_What is required:_ Once you find the line with "Pham, Pascale, et" in the data that follows, repeat it and every line after it exactly, through the line with "SEAS Soft Matter".

####################

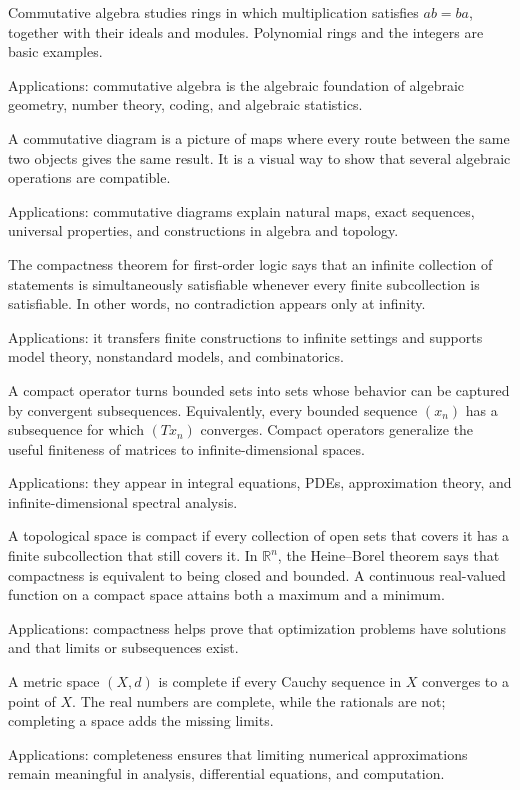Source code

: Commutative algebra studies rings in which multiplication satisfies $ab=ba$, together with their ideals and modules. Polynomial rings and the integers are basic examples. \par\noindent Applications: commutative algebra is the algebraic foundation of algebraic geometry, number theory, coding, and algebraic statistics.

A commutative diagram is a picture of maps where every route between the same two objects gives the same result. It is a visual way to show that several algebraic operations are compatible. \par\noindent Applications: commutative diagrams explain natural maps, exact sequences, universal properties, and constructions in algebra and topology.

The compactness theorem for first-order logic says that an infinite collection of statements is simultaneously satisfiable whenever every finite subcollection is satisfiable. In other words, no contradiction appears only at infinity. \par\noindent Applications: it transfers finite constructions to infinite settings and supports model theory, nonstandard models, and combinatorics.

A compact operator turns bounded sets into sets whose behavior can be captured by convergent subsequences. Equivalently, every bounded sequence $(x_n)$ has a subsequence for which $(Tx_n)$ converges. Compact operators generalize the useful finiteness of matrices to infinite-dimensional spaces. \par\noindent Applications: they appear in integral equations, PDEs, approximation theory, and infinite-dimensional spectral analysis.

A topological space is compact if every collection of open sets that covers it has a finite subcollection that still covers it. In $\mathbb{R}^n$, the Heine--Borel theorem says that compactness is equivalent to being closed and bounded. A continuous real-valued function on a compact space attains both a maximum and a minimum. \par\noindent Applications: compactness helps prove that optimization problems have solutions and that limits or subsequences exist.

A metric space $(X,d)$ is complete if every Cauchy sequence in $X$ converges to a point of $X$. The real numbers are complete, while the rationals are not; completing a space adds the missing limits. \par\noindent Applications: completeness ensures that limiting numerical approximations remain meaningful in analysis, differential equations, and computation.

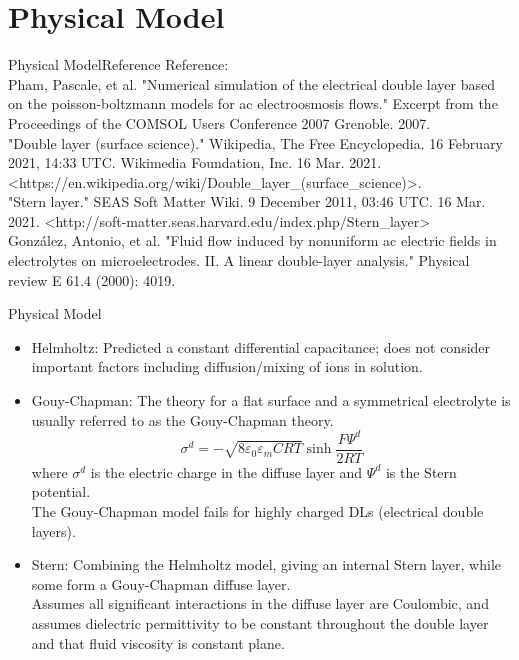 \documentclass[10pt]{beamer}
\begin{document}
\section{Physical Model}
\begin{frame}{Physical Model}{Reference}
    Reference:\\
    Pham, Pascale, et al. "Numerical simulation of the electrical double layer based on the poisson-boltzmann models for ac electroosmosis flows." Excerpt from the Proceedings of the COMSOL Users Conference 2007 Grenoble. 2007.\\
    "Double layer (surface science)." Wikipedia, The Free Encyclopedia. 16 February 2021, 14:33 UTC. Wikimedia Foundation, Inc. 16 Mar. 2021. <https://en.wikipedia.org/wiki/Double\_layer\_(surface\_science)>.\\
    "Stern layer." SEAS Soft Matter Wiki. 9 December 2011, 03:46 UTC. 16 Mar. 2021. <http://soft-matter.seas.harvard.edu/index.php/Stern\_layer>\\
    González, Antonio, et al. "Fluid flow induced by nonuniform ac electric fields in electrolytes on microelectrodes. II. A linear double-layer analysis." Physical review E 61.4 (2000): 4019.
\end{frame}
\begin{frame}{Physical Model}
    \begin{itemize}
        \item Helmholtz: Predicted a constant differential capacitance; does not consider important factors including diffusion/mixing of ions in solution.
        \item Gouy-Chapman: The theory for a flat surface and a symmetrical electrolyte is usually referred to as the Gouy-Chapman theory.
              \[\sigma^d=-\sqrt{8\varepsilon_0\varepsilon_mCRT}\sinh{\frac{F\Psi^d}{2RT}}\]
              where $\sigma^d$ is the electric charge in the diffuse layer and $\Psi^d$ is the Stern potential.\\
              The Gouy-Chapman model fails for highly charged DLs (electrical double layers).
        \item Stern: Combining the Helmholtz model, giving an internal Stern layer, while some form a Gouy-Chapman diffuse layer.\\
              Assumes all significant interactions in the diffuse layer are Coulombic, and assumes dielectric permittivity to be constant throughout the double layer and that fluid viscosity is constant plane.
    \end{itemize}
\end{frame}
\end{document}
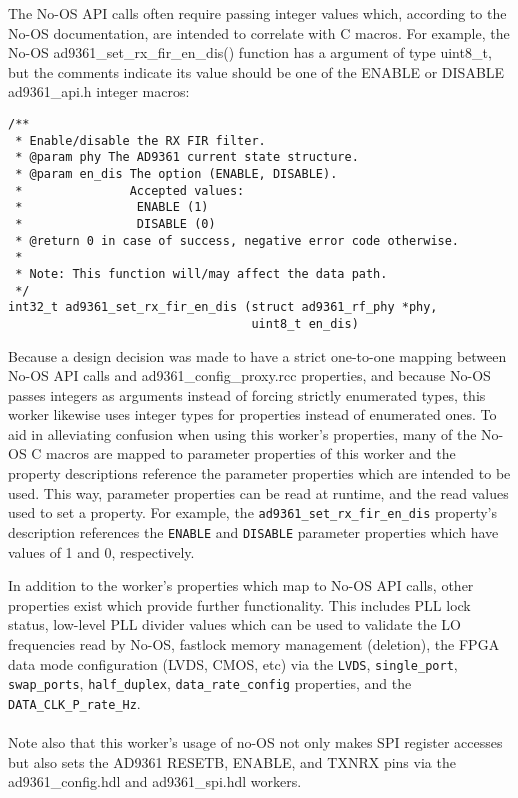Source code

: \documentclass{article}
\def\comp{ad9361\_config\_proxy}
\begin{document}
\noindent
The No-OS API calls often require passing integer values which, according to the No-OS documentation, are intended to correlate with C macros. For example, the No-OS ad9361\_set\_rx\_fir\_en\_dis() function has a argument of type uint8\_t, but the comments indicate its value should be one of the ENABLE or DISABLE ad9361\_api.h integer macros:
\begin{lstlisting}
/**
 * Enable/disable the RX FIR filter.
 * @param phy The AD9361 current state structure.
 * @param en_dis The option (ENABLE, DISABLE).
 *               Accepted values:
 *                ENABLE (1)
 *                DISABLE (0)
 * @return 0 in case of success, negative error code otherwise.
 *
 * Note: This function will/may affect the data path.
 */
int32_t ad9361_set_rx_fir_en_dis (struct ad9361_rf_phy *phy,
                                  uint8_t en_dis)
\end{lstlisting}
\begin{sloppypar}
\noindent
Because a design decision was made to have a strict one-to-one mapping between No-OS API calls and \comp{}.rcc properties, and because No-OS passes integers as arguments instead of forcing strictly enumerated types, this worker likewise uses integer types for properties instead of enumerated ones. To aid in alleviating confusion when using this worker's properties, many of the No-OS C macros are mapped to parameter properties of this worker and the property descriptions reference the parameter properties which are intended to be used. This way, parameter properties can be read at runtime, and the read values used to set a property. For example, the \verb+ad9361_set_rx_fir_en_dis+ property's description references the \verb+ENABLE+ and \verb+DISABLE+ parameter properties which have values of 1 and 0, respectively. \\
\end{sloppypar}
In addition to the worker's properties which map to No-OS API calls, other properties exist which provide further functionality. This includes PLL lock status, low-level PLL divider values which can be used to validate the LO frequencies read by No-OS, fastlock memory management (deletion), the FPGA data mode configuration (LVDS, CMOS, etc) via the \verb+LVDS+, \verb+single_port+, \verb+swap_ports+, \verb+half_duplex+, \verb+data_rate_config+ properties, and the \verb+DATA_CLK_P_rate_Hz+.\\ \\
Note also that this worker's usage of no-OS not only makes SPI register accesses but also sets the AD9361 RESETB, ENABLE, and TXNRX pins via the ad9361\_config.hdl\cite{config_comp_datasheet} and ad9361\_spi.hdl\cite{spi_comp_datasheet} workers.
\end{document}
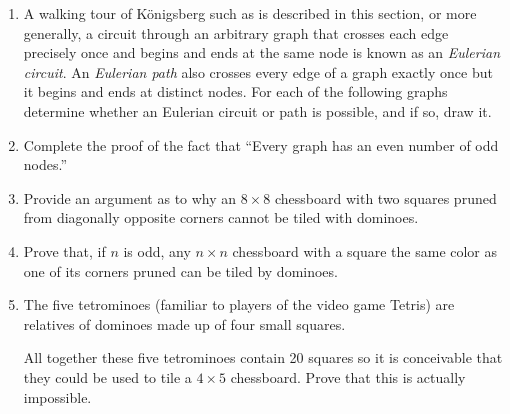 
\begin{enumerate}

\item A walking tour of K\"{o}nigsberg such as is described in this section,
or more generally, a circuit through an arbitrary graph that crosses each
edge precisely once and begins and ends at the same node is known as
an  \emph{Eulerian circuit}.  An  \emph{Eulerian path} also crosses every edge of a graph exactly
once but it begins and ends at distinct nodes.  For each of the following
graphs determine whether an Eulerian circuit or path is possible, and if so,
draw it.

\begin{center}

\end{center}

\begin{center}

\end{center}

\item Complete the proof of the fact that ``Every graph has an even number
of odd nodes.''

\wbvfill

\item Provide an argument as to why an $8 \times 8$ chessboard with 
two squares pruned from diagonally opposite corners cannot be tiled
with dominoes.

\wbvfill

\workbookpagebreak

\item Prove that, if $n$ is odd, any $n \times n$ chessboard with 
a square the same color as one of its corners pruned can be tiled by
dominoes.

\wbvfill

\item The five  tetrominoes (familiar to players of the video game
Tetris) are relatives of dominoes made up of four small squares.

\begin{center}

\end{center}

\noindent All together these five tetrominoes contain 20 squares
so it is conceivable that they could be used to tile a $4 \times 5$
chessboard.  Prove that this is actually impossible.

\wbvfill


\end{enumerate}
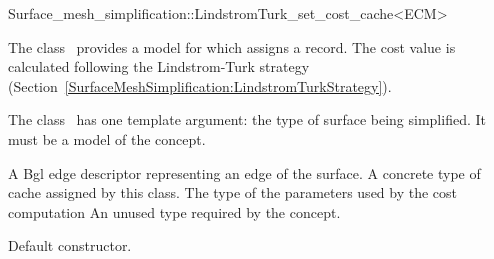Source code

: 

\begin{ccRefClass}{Surface_mesh_simplification::LindstromTurk_set_cost_cache<ECM>}


\ccDefinition

The class \ccRefName\ provides a model for 
 which assigns a  record.
The cost value is calculated following the Lindstrom-Turk strategy
(Section~\ref{SurfaceMeshSimplification:LindstromTurkStrategy}).

The class \ccRefName\ has one template argument: the type of surface being simplified. 
It must be a model of the  concept.

\ccIsModel
{}


\ccTypes
  \ccGlue
  {A {\sc Bgl} edge descriptor representing an edge of the surface.}
  \ccGlue
  {A concrete type of cache assigned by this class.}
  \ccGlue
  {The type of the parameters used by the cost computation}
  \ccGlue
  {An unused type required by the  concept.}
            
\ccCreation
{}  %

{Default constructor.}


\end{ccRefClass}
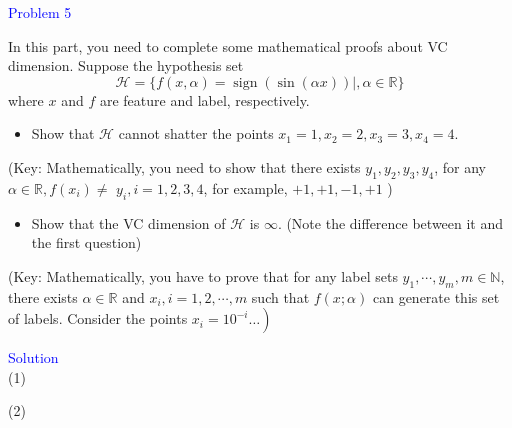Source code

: \textcolor{blue}{Problem 5}

In this part, you need to complete some mathematical proofs about VC dimension. Suppose the hypothesis set
$$
\mathcal{H}=\{f(x, \alpha)=\operatorname{sign}(\sin (\alpha x)) \mid, \alpha \in \mathbb{R}\}
$$
where $x$ and $f$ are feature and label, respectively.
\begin{itemize}
    \item Show that $\mathcal{H}$ cannot shatter the points $x_1=1, x_2=2, x_3=3, x_4=4$.
\end{itemize}
(Key: Mathematically, you need to show that there exists $y_1, y_2, y_3, y_4$, for any $\alpha \in \mathbb{R}, f\left(x_i\right) \neq$ $y_i, i=1,2,3,4$, for example, $+1,+1,-1,+1$ )
\begin{itemize}
\item Show that the VC dimension of $\mathcal{H}$ is $\infty$. (Note the difference between it and the first question)
\end{itemize}
(Key: Mathematically, you have to prove that for any label sets $y_1, \cdots, y_m, m \in \mathbb{N}$, there exists $\alpha \in \mathbb{R}$ and $x_i, i=1,2, \cdots, m$ such that $f(x ; \alpha)$ can generate this set of labels. Consider the points $\left.x_i=10^{-i} \ldots\right)$

\textcolor{blue}{Solution}\\
(1) 











(2)






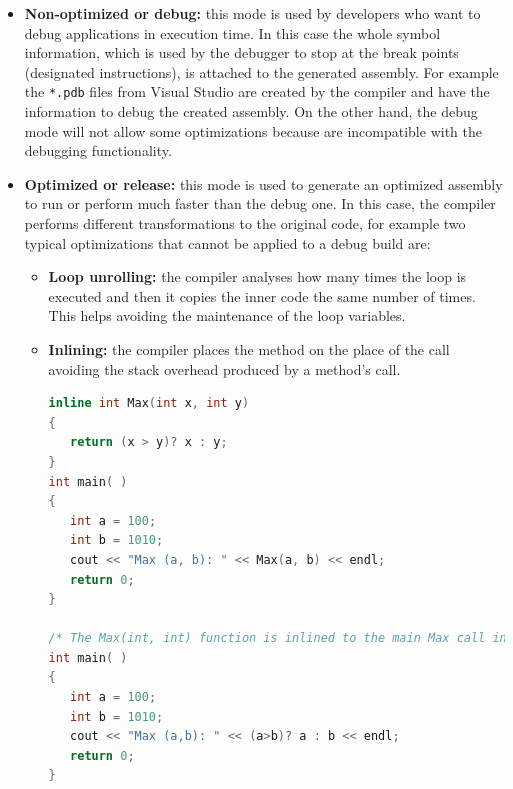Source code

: \begin{itemize}
  \item \textbf{Non-optimized or debug:} this mode is used by developers who want to debug applications in execution time. In this case the whole symbol information, which is used by the debugger to stop at the break points (designated instructions), is attached to the generated assembly. For example the \verb!*.pdb! files from Visual Studio are created by the compiler and have the information to debug the created assembly. On the other hand, the debug mode will not allow some optimizations because are incompatible with the debugging functionality.
  \item \textbf{Optimized or release:} this mode is used to generate an optimized assembly to run or perform much faster than the debug one. In this case, the compiler performs different transformations to the original code, for example two typical optimizations that cannot be applied to a debug build are:
  \begin{itemize}
  	\item \textbf{Loop unrolling:} the compiler analyses how many times the loop is executed and then it copies the inner code the same number of times. This helps avoiding the maintenance of the loop variables.
  	\item \textbf{Inlining:} the compiler places the method on the place of the call avoiding the stack overhead produced by a method's call.
  	\begin{lstlisting}[language=C++, caption={Inline example}]
inline int Max(int x, int y)
{
   return (x > y)? x : y;
}
int main( )
{
   int a = 100;
   int b = 1010;
   cout << "Max (a, b): " << Max(a, b) << endl;
   return 0;
}

/* The Max(int, int) function is inlined to the main Max call in the following way:*/
int main( )
{
   int a = 100;
   int b = 1010;
   cout << "Max (a,b): " << (a>b)? a : b << endl;
   return 0;
}
\end{lstlisting}
  \end{itemize}
\end{itemize}

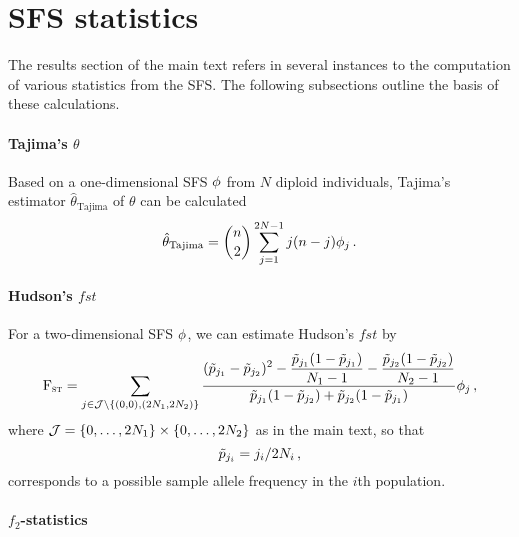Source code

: \section{SFS statistics}\label{text:sfsstatistics}

The results section of the main text refers in several instances to the computation of various statistics from the SFS.
The following subsections outline the basis of these calculations.

\paragraph{Tajima's $\theta$}

Based on a one-dimensional SFS $\phi$ from $N$ diploid individuals, Tajima's estimator $\hat{\theta}_{\text{Tajima}}$ of $\theta$ can be calculated \cite{Korneliussen2013}
%
\begin{equation}\label{eq:sfstajima}
    \hat{\theta}_{\text{Tajima}}
    =
    \binom{n}{2} \sum_{j = 1}^{2N - 1} j(n - j) \phi_j 
    \, .
\end{equation}

\paragraph{Hudson's $fst$}

For a two-dimensional SFS $\phi$, we can estimate Hudson's $fst$ by \cite{Bhatia2013}
%
\begin{equation}{\label{eq:sfsfst}}
    \text{F}_{\textsc{st}}
    =
    \sum_{j \in \mathcal{J} \setminus \{(0, 0), (2N_1, 2N_2)\}} 
    \frac{\displaystyle
        (\tilde{p}_{j_{1}} - \tilde{p}_{j_{2}})^2 
        - 
        \frac{\tilde{p}_{j_{1}}(1 - \tilde{p}_{j_{1}})}{N_1 - 1} 
        - 
        \frac{\tilde{p}_{j_{2}}(1 - \tilde{p}_{j_{2}})}{N_2 - 1}
    }{
        \tilde{p}_{j_{1}}(1 - \tilde{p}_{j_{2}})
        + 
        \tilde{p}_{j_{2}}(1 - \tilde{p}_{j_{1}})
    } \phi_j \, ,
\end{equation}
%
where $\mathcal{J} = \{0, \dots, 2N_1\} \times \{0, \dots, 2N_2\}$ as in the main text, so that
%
\begin{equation}
    \tilde{p}_{j_{i}} = j_i / 2N_i
    \, ,
\end{equation}
%
corresponds to a possible sample allele frequency in the $i$th population.

\paragraph{$f_2$-statistics}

####################

_Task output:_
    Pham, Pascale, et al. "Numerical simulation of the electrical double layer based on the poisson-boltzmann models for ac electroosmosis flows." Excerpt from the Proceedings of the COMSOL Users Conference 2007 Grenoble. 2007.\\
    "Double layer (surface science)." Wikipedia, The Free Encyclopedia. 16 February 2021, 14:33 UTC. Wikimedia Foundation, Inc. 16 Mar. 2021. <https://en.wikipedia.org/wiki/Double\_layer\_(surface\_science)>.\\
    "Stern layer." SEAS Soft Matter Wiki. 9 December 2011, 03:46 UTC. 16 Mar. 2021. <http://soft-matter.seas.harvard.edu/index.php/Stern\_layer>\\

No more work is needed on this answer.